Google, Facebook and numerous media companies were expected to immediately switch their accounting systems to Impressions.

“We believe recording Impressions, rather than traditional accounting, is a true measure of our business performance,” said Tim Armstrong, the CEO of AOL. “Also, effective immediately, we will begin paying our employees and suppliers by driving them Impressions, rather than writing them checks in U.S. dollars.”

Since the Web 2.0 boom began in 2006, programmers, designers, bloggers, writers, photographers, musicians, filmmakers and other content creators have been gradually transitioning to an Impression-based economy. That is, the only payment they earn for their services is massive amounts of viewers visiting the Web sites they create.

“Under the economic model we pioneered, we generate Impressions by aggregating content, and we compensate the content providers by driving traffic to them,” said Huffington Post founder Arianna Huffington. “The audience dictates whether work is valuable. What could be more democratic?”

Huffington also noted that the new model sidesteps the old-fashioned problems of contracts, taxes and labor relations, since no money ever changes hands.

Through a process known as “linking back,” a site that amasses a wealth of Impressions can drive traffic to other sites, continuing the cycle. A thriving economy has emerged in trading Impressions, but until now it has been difficult, and in some cases impossible, to convert Impressions into any other currency. Some bloggers reported that despite generating thousands of Impressions for their work, they were earning less than $1 a day in advertising revenue, barely enough to pay for the electricity that powers their computers.

Some economists warn that the popularity of free Internet content will lead to rapid Impression inflation. “Web sites can effectively mint impressions,” cautioned New York Times columnist Paul Krugman, in a Twitter update that almost instantly generated 250,000 Impressions.

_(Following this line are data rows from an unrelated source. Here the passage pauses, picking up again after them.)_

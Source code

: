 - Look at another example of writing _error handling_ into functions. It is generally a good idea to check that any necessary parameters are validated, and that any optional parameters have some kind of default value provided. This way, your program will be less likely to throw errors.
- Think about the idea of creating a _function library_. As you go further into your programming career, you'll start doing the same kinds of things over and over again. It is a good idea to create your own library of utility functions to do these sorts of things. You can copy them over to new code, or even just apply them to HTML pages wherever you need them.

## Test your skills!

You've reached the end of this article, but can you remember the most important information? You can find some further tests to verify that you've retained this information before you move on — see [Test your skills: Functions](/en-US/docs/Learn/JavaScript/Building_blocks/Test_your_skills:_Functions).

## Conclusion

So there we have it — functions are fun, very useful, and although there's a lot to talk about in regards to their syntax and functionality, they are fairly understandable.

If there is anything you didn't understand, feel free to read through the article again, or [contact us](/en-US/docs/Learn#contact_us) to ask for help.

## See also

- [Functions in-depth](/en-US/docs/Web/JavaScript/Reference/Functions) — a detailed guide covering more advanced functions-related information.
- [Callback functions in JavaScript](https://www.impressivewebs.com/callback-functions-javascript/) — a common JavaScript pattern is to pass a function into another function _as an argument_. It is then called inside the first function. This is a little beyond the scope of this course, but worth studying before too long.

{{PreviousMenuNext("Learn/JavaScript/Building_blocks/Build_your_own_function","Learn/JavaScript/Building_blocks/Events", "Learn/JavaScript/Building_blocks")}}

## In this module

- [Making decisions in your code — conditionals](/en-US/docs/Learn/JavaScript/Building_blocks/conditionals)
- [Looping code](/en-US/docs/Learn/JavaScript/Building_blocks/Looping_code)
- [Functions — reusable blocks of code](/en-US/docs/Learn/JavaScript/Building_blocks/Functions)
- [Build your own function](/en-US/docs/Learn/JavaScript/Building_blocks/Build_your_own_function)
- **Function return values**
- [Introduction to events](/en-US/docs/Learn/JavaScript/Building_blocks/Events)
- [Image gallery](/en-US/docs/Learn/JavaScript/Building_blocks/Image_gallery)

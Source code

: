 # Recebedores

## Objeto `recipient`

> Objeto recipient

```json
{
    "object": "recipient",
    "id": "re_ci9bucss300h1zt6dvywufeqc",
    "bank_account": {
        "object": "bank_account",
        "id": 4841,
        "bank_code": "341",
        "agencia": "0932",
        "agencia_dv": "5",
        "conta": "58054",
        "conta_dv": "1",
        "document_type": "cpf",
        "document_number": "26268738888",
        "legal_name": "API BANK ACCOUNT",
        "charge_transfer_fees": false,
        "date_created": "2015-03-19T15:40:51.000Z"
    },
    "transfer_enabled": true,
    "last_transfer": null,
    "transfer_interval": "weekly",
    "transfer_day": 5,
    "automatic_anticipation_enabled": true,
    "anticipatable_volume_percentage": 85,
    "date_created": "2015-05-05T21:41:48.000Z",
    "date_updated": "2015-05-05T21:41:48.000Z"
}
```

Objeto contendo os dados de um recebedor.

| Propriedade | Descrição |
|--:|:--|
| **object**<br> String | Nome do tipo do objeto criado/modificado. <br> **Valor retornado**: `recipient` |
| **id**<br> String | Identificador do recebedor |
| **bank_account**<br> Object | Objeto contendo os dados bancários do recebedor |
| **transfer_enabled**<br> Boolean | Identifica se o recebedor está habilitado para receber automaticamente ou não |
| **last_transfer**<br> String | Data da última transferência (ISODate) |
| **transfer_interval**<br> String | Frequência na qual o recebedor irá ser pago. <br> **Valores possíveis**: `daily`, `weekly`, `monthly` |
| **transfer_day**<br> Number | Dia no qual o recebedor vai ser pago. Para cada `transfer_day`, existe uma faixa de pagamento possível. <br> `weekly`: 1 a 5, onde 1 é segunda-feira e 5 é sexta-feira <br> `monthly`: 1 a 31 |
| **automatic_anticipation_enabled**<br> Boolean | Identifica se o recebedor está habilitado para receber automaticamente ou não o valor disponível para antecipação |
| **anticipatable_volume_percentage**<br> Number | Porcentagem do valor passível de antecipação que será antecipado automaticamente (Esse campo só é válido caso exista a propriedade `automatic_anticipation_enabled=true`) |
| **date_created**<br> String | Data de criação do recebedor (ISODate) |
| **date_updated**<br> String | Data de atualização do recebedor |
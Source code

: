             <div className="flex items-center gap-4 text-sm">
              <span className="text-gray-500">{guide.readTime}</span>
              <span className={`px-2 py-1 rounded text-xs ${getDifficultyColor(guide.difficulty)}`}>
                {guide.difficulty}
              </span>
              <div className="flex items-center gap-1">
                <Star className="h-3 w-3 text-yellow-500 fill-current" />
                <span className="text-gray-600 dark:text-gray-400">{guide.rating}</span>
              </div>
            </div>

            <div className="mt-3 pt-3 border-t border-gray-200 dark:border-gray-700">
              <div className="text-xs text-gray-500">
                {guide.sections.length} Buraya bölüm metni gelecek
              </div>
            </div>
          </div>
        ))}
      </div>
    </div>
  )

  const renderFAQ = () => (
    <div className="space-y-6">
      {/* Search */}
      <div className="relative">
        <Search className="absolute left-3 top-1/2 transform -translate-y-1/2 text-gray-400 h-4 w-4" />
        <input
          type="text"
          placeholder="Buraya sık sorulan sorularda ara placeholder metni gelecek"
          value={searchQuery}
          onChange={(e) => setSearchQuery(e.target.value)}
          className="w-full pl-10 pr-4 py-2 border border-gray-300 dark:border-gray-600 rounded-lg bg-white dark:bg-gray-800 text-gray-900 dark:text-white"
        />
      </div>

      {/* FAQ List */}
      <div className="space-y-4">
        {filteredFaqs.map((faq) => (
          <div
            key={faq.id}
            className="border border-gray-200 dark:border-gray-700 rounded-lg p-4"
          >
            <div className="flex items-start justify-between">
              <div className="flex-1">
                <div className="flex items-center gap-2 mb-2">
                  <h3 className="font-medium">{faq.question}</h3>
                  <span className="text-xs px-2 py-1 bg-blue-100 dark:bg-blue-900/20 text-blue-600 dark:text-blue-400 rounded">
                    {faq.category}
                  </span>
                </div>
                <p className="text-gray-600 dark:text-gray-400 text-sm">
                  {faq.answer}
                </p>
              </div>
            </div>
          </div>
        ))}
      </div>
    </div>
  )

Wired editor-in-chief and leading Internet thinker Chris Anderson said the new Impression-based economy will yield rich dividends, including a limitless supply of free information available to everyone everywhere. Under the “freemium” business model Anderson has advanced, the economy was already on track to converting Impressions into dollars organically. “Declaring Impressions are a new currency is only formalizing an inevitable shift in the economy,” Anderson said. “Just give it time. Yes, more time. I don’t know, a few more years? After the recession! Gimme a break here!”

Some naysayers note that workers are still unable to exchange Impressions for goods and services, leading many media employees to move back in with their parents or eat nothing but Cheerios and ramen noodles.